* **Instructions to follow**: What is needed is an exact repetition of the lines below, from the first one through the one holding "suitable and sustainable", with no pictures and nothing else.
- Opening Delimiter -
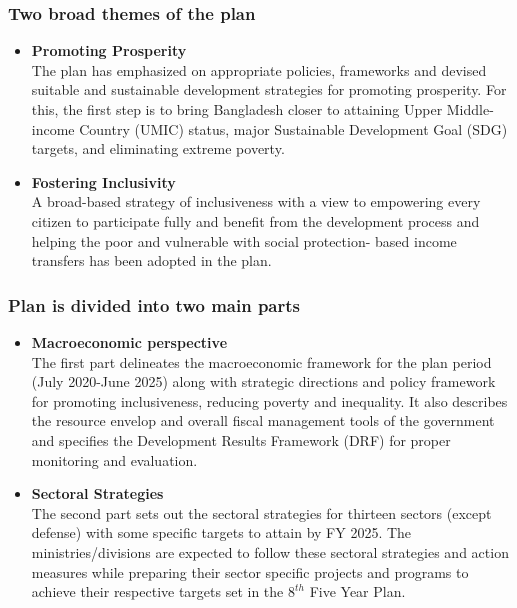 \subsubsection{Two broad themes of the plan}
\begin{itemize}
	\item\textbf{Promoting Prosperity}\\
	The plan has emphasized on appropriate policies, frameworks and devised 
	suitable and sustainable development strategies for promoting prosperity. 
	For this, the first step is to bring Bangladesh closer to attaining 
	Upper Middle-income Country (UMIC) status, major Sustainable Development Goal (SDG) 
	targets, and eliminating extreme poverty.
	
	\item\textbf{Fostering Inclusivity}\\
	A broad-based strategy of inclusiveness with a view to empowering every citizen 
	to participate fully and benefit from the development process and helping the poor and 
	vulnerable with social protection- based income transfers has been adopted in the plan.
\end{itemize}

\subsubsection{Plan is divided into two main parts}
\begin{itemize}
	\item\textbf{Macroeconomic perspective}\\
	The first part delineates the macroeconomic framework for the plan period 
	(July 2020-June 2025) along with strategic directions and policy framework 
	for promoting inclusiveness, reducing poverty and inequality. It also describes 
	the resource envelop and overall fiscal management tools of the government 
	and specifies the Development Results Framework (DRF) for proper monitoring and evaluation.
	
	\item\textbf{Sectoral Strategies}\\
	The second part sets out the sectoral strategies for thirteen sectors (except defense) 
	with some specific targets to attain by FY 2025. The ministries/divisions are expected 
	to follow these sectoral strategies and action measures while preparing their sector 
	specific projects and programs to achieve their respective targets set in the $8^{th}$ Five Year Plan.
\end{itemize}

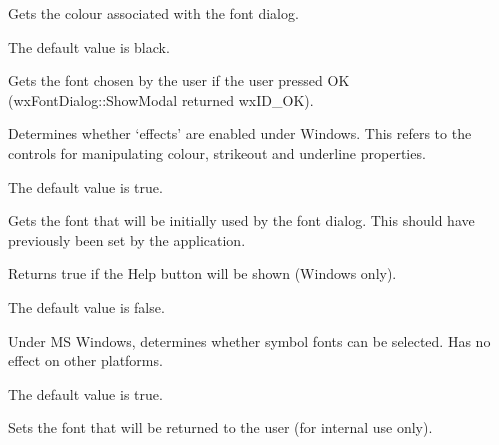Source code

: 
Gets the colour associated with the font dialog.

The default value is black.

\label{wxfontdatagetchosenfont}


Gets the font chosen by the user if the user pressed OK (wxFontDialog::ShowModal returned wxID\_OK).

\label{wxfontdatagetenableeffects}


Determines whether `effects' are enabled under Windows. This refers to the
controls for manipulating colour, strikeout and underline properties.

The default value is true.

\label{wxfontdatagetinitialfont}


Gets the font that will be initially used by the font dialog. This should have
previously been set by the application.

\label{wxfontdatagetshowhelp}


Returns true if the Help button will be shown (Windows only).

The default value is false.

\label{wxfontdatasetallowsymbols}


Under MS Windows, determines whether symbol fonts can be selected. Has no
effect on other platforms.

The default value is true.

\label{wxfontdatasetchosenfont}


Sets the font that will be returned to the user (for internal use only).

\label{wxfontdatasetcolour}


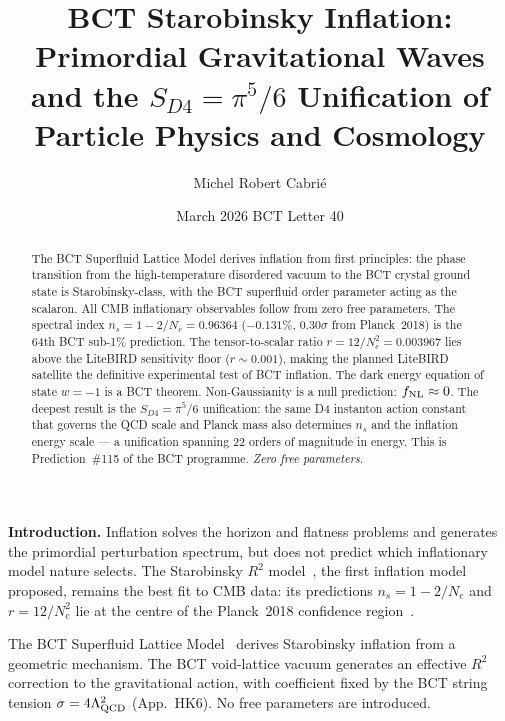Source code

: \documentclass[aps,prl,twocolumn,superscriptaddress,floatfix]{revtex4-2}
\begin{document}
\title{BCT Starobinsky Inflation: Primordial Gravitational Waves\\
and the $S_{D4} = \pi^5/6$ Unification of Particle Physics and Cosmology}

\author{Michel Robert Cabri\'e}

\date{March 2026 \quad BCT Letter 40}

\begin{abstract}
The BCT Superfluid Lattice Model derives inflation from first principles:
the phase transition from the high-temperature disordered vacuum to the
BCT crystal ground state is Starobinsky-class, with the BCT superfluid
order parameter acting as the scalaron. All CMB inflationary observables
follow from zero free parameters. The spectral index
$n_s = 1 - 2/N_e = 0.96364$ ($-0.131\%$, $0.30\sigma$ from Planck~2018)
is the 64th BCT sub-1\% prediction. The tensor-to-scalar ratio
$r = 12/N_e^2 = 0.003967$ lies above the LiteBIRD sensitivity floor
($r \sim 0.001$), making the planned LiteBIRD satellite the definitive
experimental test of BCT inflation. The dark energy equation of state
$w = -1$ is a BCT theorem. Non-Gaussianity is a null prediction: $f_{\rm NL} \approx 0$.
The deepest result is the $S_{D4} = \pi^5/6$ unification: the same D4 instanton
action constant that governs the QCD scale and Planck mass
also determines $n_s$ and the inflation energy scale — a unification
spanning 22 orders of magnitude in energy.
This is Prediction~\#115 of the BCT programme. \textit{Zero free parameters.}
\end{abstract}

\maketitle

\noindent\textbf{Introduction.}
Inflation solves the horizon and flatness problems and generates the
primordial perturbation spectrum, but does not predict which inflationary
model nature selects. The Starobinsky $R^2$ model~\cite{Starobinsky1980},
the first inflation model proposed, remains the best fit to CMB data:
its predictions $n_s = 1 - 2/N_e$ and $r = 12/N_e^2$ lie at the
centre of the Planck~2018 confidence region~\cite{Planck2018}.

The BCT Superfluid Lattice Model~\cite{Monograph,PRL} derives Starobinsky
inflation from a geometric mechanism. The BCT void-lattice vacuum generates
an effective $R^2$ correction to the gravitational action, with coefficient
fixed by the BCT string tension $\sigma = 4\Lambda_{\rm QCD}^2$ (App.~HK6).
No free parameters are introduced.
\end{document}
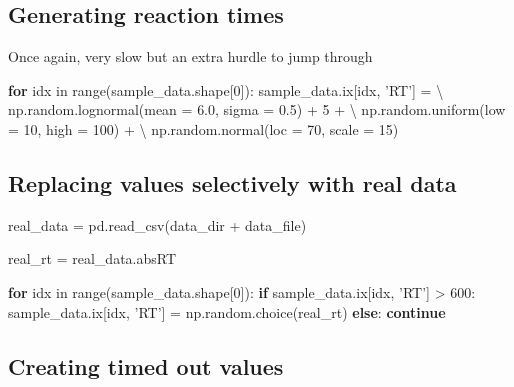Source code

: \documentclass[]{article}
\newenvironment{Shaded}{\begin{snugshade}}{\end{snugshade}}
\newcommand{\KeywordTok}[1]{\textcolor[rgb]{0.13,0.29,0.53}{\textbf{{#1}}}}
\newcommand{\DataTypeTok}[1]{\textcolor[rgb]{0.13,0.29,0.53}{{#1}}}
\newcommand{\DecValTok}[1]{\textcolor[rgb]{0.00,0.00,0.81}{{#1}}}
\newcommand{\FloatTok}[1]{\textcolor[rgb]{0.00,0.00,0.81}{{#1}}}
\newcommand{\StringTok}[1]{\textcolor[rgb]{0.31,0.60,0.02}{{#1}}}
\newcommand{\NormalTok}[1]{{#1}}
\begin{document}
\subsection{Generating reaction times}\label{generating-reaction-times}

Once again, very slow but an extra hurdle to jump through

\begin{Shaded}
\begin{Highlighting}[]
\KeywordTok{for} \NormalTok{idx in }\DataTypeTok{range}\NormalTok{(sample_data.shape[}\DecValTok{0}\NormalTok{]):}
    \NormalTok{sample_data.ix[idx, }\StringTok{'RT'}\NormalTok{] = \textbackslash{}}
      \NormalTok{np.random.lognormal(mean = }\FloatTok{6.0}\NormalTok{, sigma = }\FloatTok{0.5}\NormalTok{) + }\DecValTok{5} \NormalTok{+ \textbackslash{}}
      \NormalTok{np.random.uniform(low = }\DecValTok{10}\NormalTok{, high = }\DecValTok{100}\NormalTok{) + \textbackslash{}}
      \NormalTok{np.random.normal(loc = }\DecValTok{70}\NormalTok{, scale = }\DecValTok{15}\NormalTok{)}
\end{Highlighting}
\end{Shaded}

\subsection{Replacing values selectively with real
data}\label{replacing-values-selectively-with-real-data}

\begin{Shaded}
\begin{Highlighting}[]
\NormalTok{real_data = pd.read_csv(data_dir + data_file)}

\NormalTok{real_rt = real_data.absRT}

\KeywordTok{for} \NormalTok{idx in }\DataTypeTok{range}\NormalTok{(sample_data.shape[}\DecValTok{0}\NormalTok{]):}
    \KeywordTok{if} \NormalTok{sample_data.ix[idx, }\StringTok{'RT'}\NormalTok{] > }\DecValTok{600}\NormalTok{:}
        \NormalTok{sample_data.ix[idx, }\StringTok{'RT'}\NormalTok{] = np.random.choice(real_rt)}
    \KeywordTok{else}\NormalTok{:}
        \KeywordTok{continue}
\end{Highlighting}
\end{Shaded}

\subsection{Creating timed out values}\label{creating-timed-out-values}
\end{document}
- Closing Delimiter -
* **Output below**:
 \subsubsection{Two broad themes of the plan}
\begin{itemize}
	\item\textbf{Promoting Prosperity}\\
	The plan has emphasized on appropriate policies, frameworks and devised 
	suitable and sustainable development strategies for promoting prosperity. 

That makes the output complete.